METZ isn’t hooky in the traditional sense of the word, but their appeal is immediate as that of any pop band. Years before Shellac and Hot Snakes broke their hiatuses, the Toronto trio’s Sub Pop debut proudly kept the bad vibes going for antisocialites who didn’t care to pledge full allegiance to hardcore, punk, noise, or indie rock. If Steve Albini producing their 2017 album Strange Peace didn’t move the needle much, it’s only because you might’ve assumed he did the other ones too. And yet, Strange Peace started to renege on the promises Alex Edkins made two years earlier on II: that METZ would never hire a big producer, clean up their sound, or make anything accessible enough for radio. Three years later, Atlas Vending verges even closer to “accessible” and “expansive.” For better or worse, the snare tone is still their best hook.
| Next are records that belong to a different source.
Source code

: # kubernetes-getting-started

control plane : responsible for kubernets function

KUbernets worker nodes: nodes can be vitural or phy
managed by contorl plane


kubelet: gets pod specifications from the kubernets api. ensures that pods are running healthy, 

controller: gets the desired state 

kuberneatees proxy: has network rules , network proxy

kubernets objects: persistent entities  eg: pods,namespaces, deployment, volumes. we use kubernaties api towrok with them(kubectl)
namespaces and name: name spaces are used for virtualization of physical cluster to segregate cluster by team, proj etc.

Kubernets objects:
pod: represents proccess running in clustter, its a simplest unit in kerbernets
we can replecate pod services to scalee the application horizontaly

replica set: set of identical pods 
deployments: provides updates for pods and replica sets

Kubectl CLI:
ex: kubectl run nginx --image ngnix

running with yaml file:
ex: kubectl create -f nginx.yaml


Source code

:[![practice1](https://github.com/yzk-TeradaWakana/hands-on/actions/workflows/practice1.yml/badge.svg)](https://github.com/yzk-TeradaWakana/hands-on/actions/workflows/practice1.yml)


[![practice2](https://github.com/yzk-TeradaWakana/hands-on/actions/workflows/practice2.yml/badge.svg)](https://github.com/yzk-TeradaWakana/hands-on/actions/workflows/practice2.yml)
But what a snare tone. It’s about the first thing heard on the opening “Pulse,” a form of “grimy, airless 200-cap venue” vérité so antithetical to a typical studio-produced sound that it comes off like CGI—as if Hayden Menzies is banging oil drums inside a meat locker, which itself in inside a well, which itself is inside a cave. Getting on METZ’s wavelength has always required a miserabilist bent, and the insistent beat is self-explanatory: It’s the pulse of a man whose heart pumps coffee sludge, steel shavings, and malevolence, soldiering on in the hopes that tolerance for pain might amount to something useful.
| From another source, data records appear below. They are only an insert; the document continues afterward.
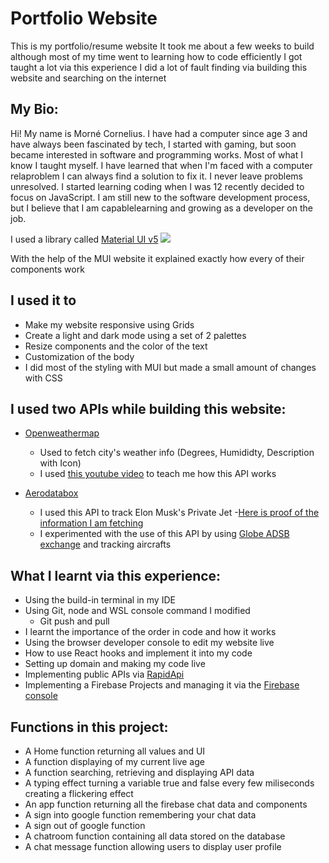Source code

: <h1>Portfolio Website </h1>

   This is my portfolio/resume website
   It took me about a few weeks to build although most of my time went to learning how to code efficiently
   I got taught a lot via this experience
   I did a lot of fault finding via building this website and searching on the internet

## My Bio:
Hi! My name is Morné Cornelius. I have had a
computer since age 3 and have always been fascinated by tech, I
started with gaming, but soon became interested in software
and programming works. Most of what I know I taught myself. I
have learned that when I'm faced with a computer relaproblem
I can always find a solution to fix it. I never leave problems
unresolved. I started learning coding when I was 12 recently
decided to focus on JavaScript. I am still new to the software
development process, but I believe that I am capablelearning
and growing as a developer on the job.

I used a library called [Material UI v5](mui.com) <img src="https://img.shields.io/badge/Material%20UI-007FFF?style=for-the-badge&logo=mui&logoColor=white"/>

With the help of the MUI website it explained exactly how every of their components work

## I used it to

   - Make my website responsive using Grids
   - Create a light and dark mode using a set of 2 palettes
   - Resize components and the color of the text
   - Customization of the body
   - I did most of the styling with MUI but made a small amount of changes with CSS

## I used two APIs while building this website:

 - [Openweathermap](https://openweathermap.org/api)
    - Used to fetch city's weather info (Degrees, Humididty, Description with Icon)
    - I used [this youtube video](https://www.youtube.com/watch?v=WZNG8UomjSI) to teach me how this API works

 - [Aerodatabox](https://rapidapi.com/aedbx-aedbx/api/aerodatabox/)
    - I used this API to track Elon Musk's Private Jet 
      -[Here is proof of the information I am fetching](https://globe.adsbexchange.com/?icao=a835af)
    - I experimented with the use of this API by using [Globe ADSB exchange](globe.adsbexchange.com) and tracking aircrafts

## What I learnt via this experience:

- Using the build-in terminal in my IDE
- Using Git, node and WSL console command I modified
   - Git push and pull
- I learnt the importance of the order in code and how it works
- Using the browser developer console to edit my website live 
- How to use React hooks and implement it into my code
- Setting up domain and making my code live
- Implementing public APIs via [RapidApi](https://rapidapi.com/hub)
- Implementing a Firebase Projects and managing it via the [Firebase console](https://firebase.google.com/?gclid=Cj0KCQjwuaiXBhCCARIsAKZLt3k49fHYwk9FB_AGm033bEqzQTrxlTeEUSHd__Kd-uO7JCJ5WBWPK4MaAneIEALw_wcB&gclsrc=aw.ds)

## Functions in this project: 
- A Home function returning all values and UI
- A function displaying of my current live age
- A function searching, retrieving and displaying API data
- A typing effect turning a variable true and false every few miliseconds creating a flickering effect
- An app function returning all the firebase chat data and components
- A sign into google function remembering your chat data
- A sign out of google function
- A chatroom function containing all data stored on the database
- A chat message function allowing users to display user profile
It’s an apt state of existence for Atlas Vending, as METZ’s music skews more political by default in 2020. We’re told that Edkins addresses “crushing social anxiety, addiction, isolation, media-induced paranoia and the restless urge to leave everything behind,” and really, what else is an aggrieved noise-rock band supposed to write about? “A Boat to Drown In” and “Hail Taxi” avoid restating the obvious, but would benefit from a less oblique approach. Edkins attacks every lyric with the same unyielding, agitated bark, making it hard to grasp any heightened sense of stakes or outrage. Is he newly infuriated by three years of doomscrolling since Strange Peace or is this the inevitable outcome of matching his band’s unyielding, agitated music?
The cerebral aspect of METZ’s music is always secondary to its concussive power, and on Atlas Vending they take great care to get the sound and associations in place. Co-producer Ben Greenberg’s stint with The Men coincided with their creative zenith before he pivoted back to the industrial, urban assault vehicle of Uniform. The mixing comes courtesy of Seth Manchester, who guided the mainstream breakthrough of Daughters’ You Won’t Get What You Want, recreating their prior sonic snuff with a prestigious, filmic scope that roped in Nick Cave fans. METZ doesn’t lack those acts’ extremist convictions; Atlas Vending is among the most pummeling music released by a big-league indie label in 2020. Nearly every track has something to offer the pedalboard gawkers—the guitars of “Parasite” replicate a dentist’s drill on chattering teeth, the harmonies of “Blind Youth Industrial Park” imagines Alice in Chains’ Facelift as part of Sub Pop’s back catalog, and Chris Slorach’s bass tone ought to require oversight from OSHA.
Each of these things happens within the first 30 seconds or so, and METZ struggle to find ways to take their songs somewhere more interesting than they started. The choruses of “Blind Youth Industrial Park” or “Hail Taxi” are clean enough to pass for anthemic, but their impact diminishes with repetition, Edkins’ melodic austerity and rigid intonation ensuring they’re anthemic only relative to other METZ songs. “The Mirror” kicks off with an intriguing post-hardcore rendering of the Bo Diddley beat and cycles in place for about five minutes. Lead single “A Boat to Drown In” does this intentionally, a seven-minute motorik meant to signify a bold new direction rather a low-risk pivot, the result of incrementally widening their influences over the past decade. There’s no denying METZ’s ability to summon a white-knuckled, visceral disgust where tension and release are indistinguishable. It slaps, but it doesn’t leave much of a mark.